WORK TASK
Count the lines in the material below that contain the word "étude" and give the number alone.

STUDY MATERIAL Start Marker

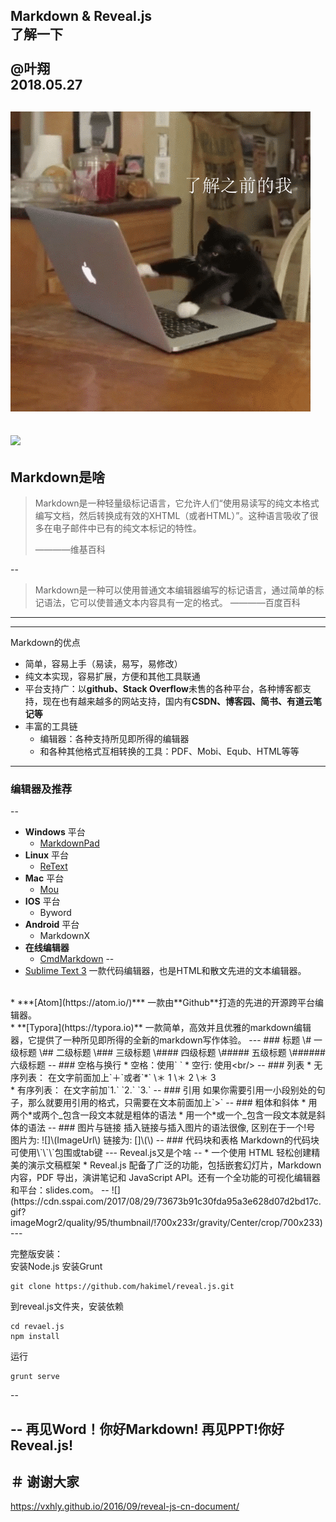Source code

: Markdown & Reveal.js   
了解一下
<br />   
@叶翔  
2018.05.27
--
![](res/fun1.gif)
--
![](res/fun2.gif)
---

Markdown是啥
--
>Markdown是一种轻量级标记语言，它允许人们“使用易读写的纯文本格式编写文档，然后转换成有效的XHTML（或者HTML）”。这种语言吸收了很多在电子邮件中已有的纯文本标记的特性。
>
> ————维基百科   

--
>Markdown是一种可以使用普通文本编辑器编写的标记语言，通过简单的标记语法，它可以使普通文本内容具有一定的格式。
> ————百度百科
---

---
Markdown的优点
* 简单，容易上手（易读，易写，易修改）
* 纯文本实现，容易扩展，方便和其他工具联通
* 平台支持广：以**github、Stack Overflow**未售的各种平台，各种博客都支持，现在也有越来越多的网站支持，国内有**CSDN、博客园、简书、有道云笔记等**
* 丰富的工具链
    * 编辑器：各种支持所见即所得的编辑器
    * 和各种其他格式互相转换的工具：PDF、Mobi、Equb、HTML等等

---
### 编辑器及推荐
--
* **Windows** 平台
    * [MarkdownPad](http://markdownpad.com/)
* **Linux** 平台
    * [ReText](http://sourceforge.net/p/retext/home/ReText/)
* **Mac** 平台
    * [Mou](http://mouapp.com/)
* **IOS** 平台
    * Byword
* **Android** 平台
    * MarkdownX
* **在线编辑器**
    * [CmdMarkdown](https://www.zybuluo.com/mdeditor)
--
* [Sublime Text 3](http://www.sublimetext.com/3)
一款代码编辑器，也是HTML和散文先进的文本编辑器。
<br/>
* ***[Atom](https://atom.io/)***
一款由**Github**打造的先进的开源跨平台编辑器。
<br/>
* **[Typora](https://typora.io)**
一款简单，高效并且优雅的markdown编辑器，它提供了一种所见即所得的全新的markdown写作体验。
---
### 标题  
\# 一级标题  
\## 二级标题  
\### 三级标题  
\#### 四级标题  
\##### 五级标题  
\###### 六级标题
--
### 空格与换行
* 空格：使用`&#160;`
* 空行: 使用&lt;br/&gt;
--
### 列表
* 无序列表：  
在文字前面加上`＋`或者`*`  
\＊ 1  
\＊ 2  
\＊ 3
<br />
* 有序列表：  
在文字前加`1.` `2.` `3.`  
--
### 引用
如果你需要引用一小段别处的句子，那么就要用引用的格式，只需要在文本前面加上`>`
--
### 粗体和斜体
* 用两个*或两个_包含一段文本就是粗体的语法  
* 用一个*或一个_包含一段文本就是斜体的语法
--
### 图片与链接
插入链接与插入图片的语法很像,    
区别在于一个!号   <br />
图片为: ![]\(ImageUrl\)  
链接为: []\(\)
--
### 代码块和表格
Markdown的代码块可使用\`\`\`包围或tab键  
---
Reveal.js又是个啥
--
* 一个使用 HTML 轻松创建精美的演示文稿框架
* Reveal.js 配备了广泛的功能，包括嵌套幻灯片，Markdown 内容，PDF 导出，演讲笔记和 JavaScript API。还有一个全功能的可视化编辑器和平台：slides.com。
--
![](https://cdn.sspai.com/2017/08/29/73673b91c30fda95a3e628d07d2bd17c.gif?imageMogr2/quality/95/thumbnail/!700x233r/gravity/Center/crop/700x233)
---

完整版安装：<br>
安装Node.js  安装Grunt   
```
git clone https://github.com/hakimel/reveal.js.git
```
到reveal.js文件夹，安装依赖
```
cd revael.js
npm install
```
运行
```
grunt serve
```


--

--
再见Word！你好Markdown!
再见PPT!你好Reveal.js!
--
＃ 谢谢大家
--


https://vxhly.github.io/2016/09/reveal-js-cn-document/
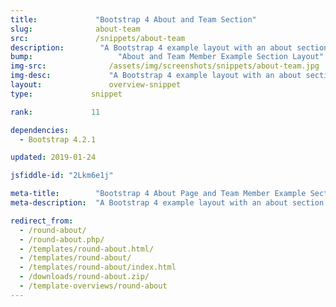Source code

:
 ```yaml
---
title:             "Bootstrap 4 About and Team Section"
slug:              about-team
src:               /snippets/about-team
description:	    "A Bootstrap 4 example layout with an about section and team members"
bump:			        "About and Team Member Example Section Layout"
img-src:	    	  /assets/img/screenshots/snippets/about-team.jpg
img-desc:		      "A Bootstrap 4 example layout with an about section and team members"
layout:		    	  overview-snippet
type:             snippet

rank:             11

dependencies:     
  - Bootstrap 4.2.1

updated: 2019-01-24

jsfiddle-id: "2Lkm6e1j"

meta-title:        "Bootstrap 4 About Page and Team Member Example Section Layouts"
meta-description:  "A Bootstrap 4 example layout with an about section and team members - created by Start Bootstrap."

redirect_from:
  - /round-about/
  - /round-about.php/
  - /templates/round-about.html/
  - /templates/round-about/
  - /templates/round-about/index.html
  - /downloads/round-about.zip/
  - /template-overviews/round-about
---
```


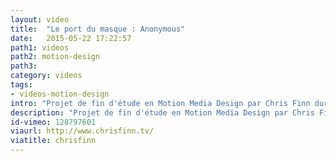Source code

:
 ```yaml
---
layout: video
title:  "Le port du masque : Anonymous"
date:   2015-05-22 17:22:57
path1: videos
path2: motion-design
path3:
category: videos
tags:
- videos-motion-design
intro: "Projet de fin d'étude en Motion Media Design par Chris Finn durant son séjour au Savannah College of Art & Design."
description: "Projet de fin d'étude en Motion Media Design par Chris Finn durant son séjour au Savannah College of Art & Design."
id-vimeo: 128797601
viaurl: http://www.chrisfinn.tv/
viatitle: chrisfinn
---
```

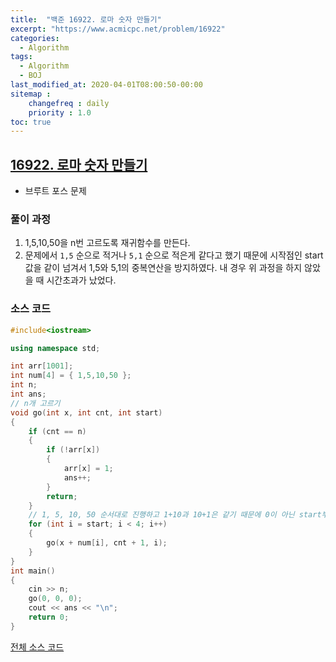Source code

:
 ```yaml
---
title:  "백준 16922. 로마 숫자 만들기"
excerpt: "https://www.acmicpc.net/problem/16922"
categories:
  - Algorithm
tags:
  - Algorithm
  - BOJ
last_modified_at: 2020-04-01T08:00:50-00:00
sitemap :
    changefreq : daily
    priority : 1.0
toc: true
---
```


## [16922. 로마 숫자 만들기](https://www.acmicpc.net/problem/16922)
- 브루트 포스 문제

### 풀이 과정
1. 1,5,10,50을 n번 고르도록 재귀함수를 만든다.
2. 문제에서 `1,5` 순으로 적거나 `5,1` 순으로 적은게 같다고 했기 때문에 시작점인 start값을 같이 넘겨서 1,5와 5,1의 중복연산을 방지하였다. 내 경우 위 과정을 하지 않았을 때 시간초과가 났었다.

### 소스 코드
```cpp
#include<iostream>

using namespace std;

int arr[1001];
int num[4] = { 1,5,10,50 };
int n;
int ans;
// n개 고르기
void go(int x, int cnt, int start)
{
    if (cnt == n)
    {
        if (!arr[x])
        {
            arr[x] = 1;
            ans++;
        }
        return;
    }
    // 1, 5, 10, 50 순서대로 진행하고 1+10과 10+1은 같기 때문에 0이 아닌 start부터 시작한다.
    for (int i = start; i < 4; i++)
    {
        go(x + num[i], cnt + 1, i);
    }
}
int main()
{
    cin >> n;
    go(0, 0, 0);
    cout << ans << "\n";
    return 0;
}
```

[전체 소스 코드](https://github.com/tdm1223/Algorithm/blob/master/acmicpc.net/source/16922.cpp)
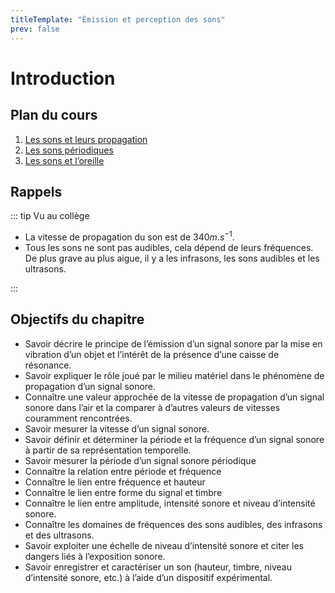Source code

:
 ```yaml
---
titleTemplate: "Émission et perception des sons"
prev: false
---
```


# Introduction

## Plan du cours

1. [Les sons et leurs propagation](son-et-propagation.md)
2. [Les sons périodiques](sons-periodiques.md)
3. [Les sons et l’oreille](sons-et-oreille.md)

## Rappels

::: tip Vu au collège

- La vitesse de propagation du son est de $340 m.s^{-1}$.
- Tous les sons ne sont pas audibles, cela dépend de leurs fréquences. De plus grave au plus aigue, il y a les infrasons, les sons audibles et les ultrasons.

:::

## Objectifs du chapitre

- Savoir décrire le principe de l’émission d’un signal sonore par la mise en vibration d’un objet et l’intérêt de la présence d’une caisse de résonance.
- Savoir expliquer le rôle joué par le milieu matériel dans le phénomène de propagation d’un signal sonore.
- Connaître une valeur approchée de la vitesse de propagation d’un signal sonore dans l’air et la comparer à d’autres valeurs de vitesses couramment rencontrées.
- Savoir mesurer la vitesse d’un signal sonore.
- Savoir définir et déterminer la période et la fréquence d’un signal sonore à partir de sa représentation temporelle.
- Savoir mesurer la période d’un signal sonore périodique
- Connaître la relation entre période et fréquence
- Connaître le lien entre fréquence et hauteur
- Connaître le lien entre forme du signal et timbre
- Connaître le lien entre amplitude, intensité sonore et niveau d’intensité sonore.
- Connaître les domaines de fréquences des sons audibles, des infrasons et des ultrasons.
- Savoir exploiter une échelle de niveau d’intensité sonore et citer les dangers liés à l’exposition sonore.
- Savoir enregistrer et caractériser un son (hauteur, timbre, niveau d’intensité sonore, etc.) à l’aide d’un dispositif expérimental.
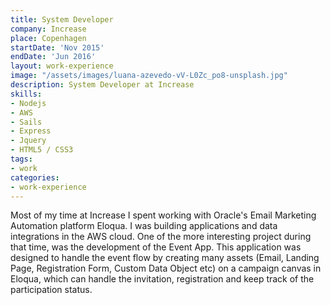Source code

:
 ```yaml
---
title: System Developer
company: Increase
place: Copenhagen
startDate: 'Nov 2015'
endDate: 'Jun 2016'
layout: work-experience
image: "/assets/images/luana-azevedo-vV-L0Zc_po8-unsplash.jpg"
description: System Developer at Increase
skills:
- Nodejs
- AWS
- Sails
- Express
- Jquery
- HTML5 / CSS3
tags:
- work
categories:
- work-experience
---
```


Most of my time at Increase I spent working with Oracle's Email Marketing Automation platform Eloqua. I was building applications and data integrations in the AWS cloud. One of the more interesting project during that time, was the development of the Event App. This application was designed to handle the event flow by creating many assets (Email, Landing Page, Registration Form, Custom Data Object etc) on a campaign canvas in Eloqua, which can handle the invitation, registration and keep track of the participation status.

STUDY MATERIAL End Marker

RESPONSE TO THE TASK
2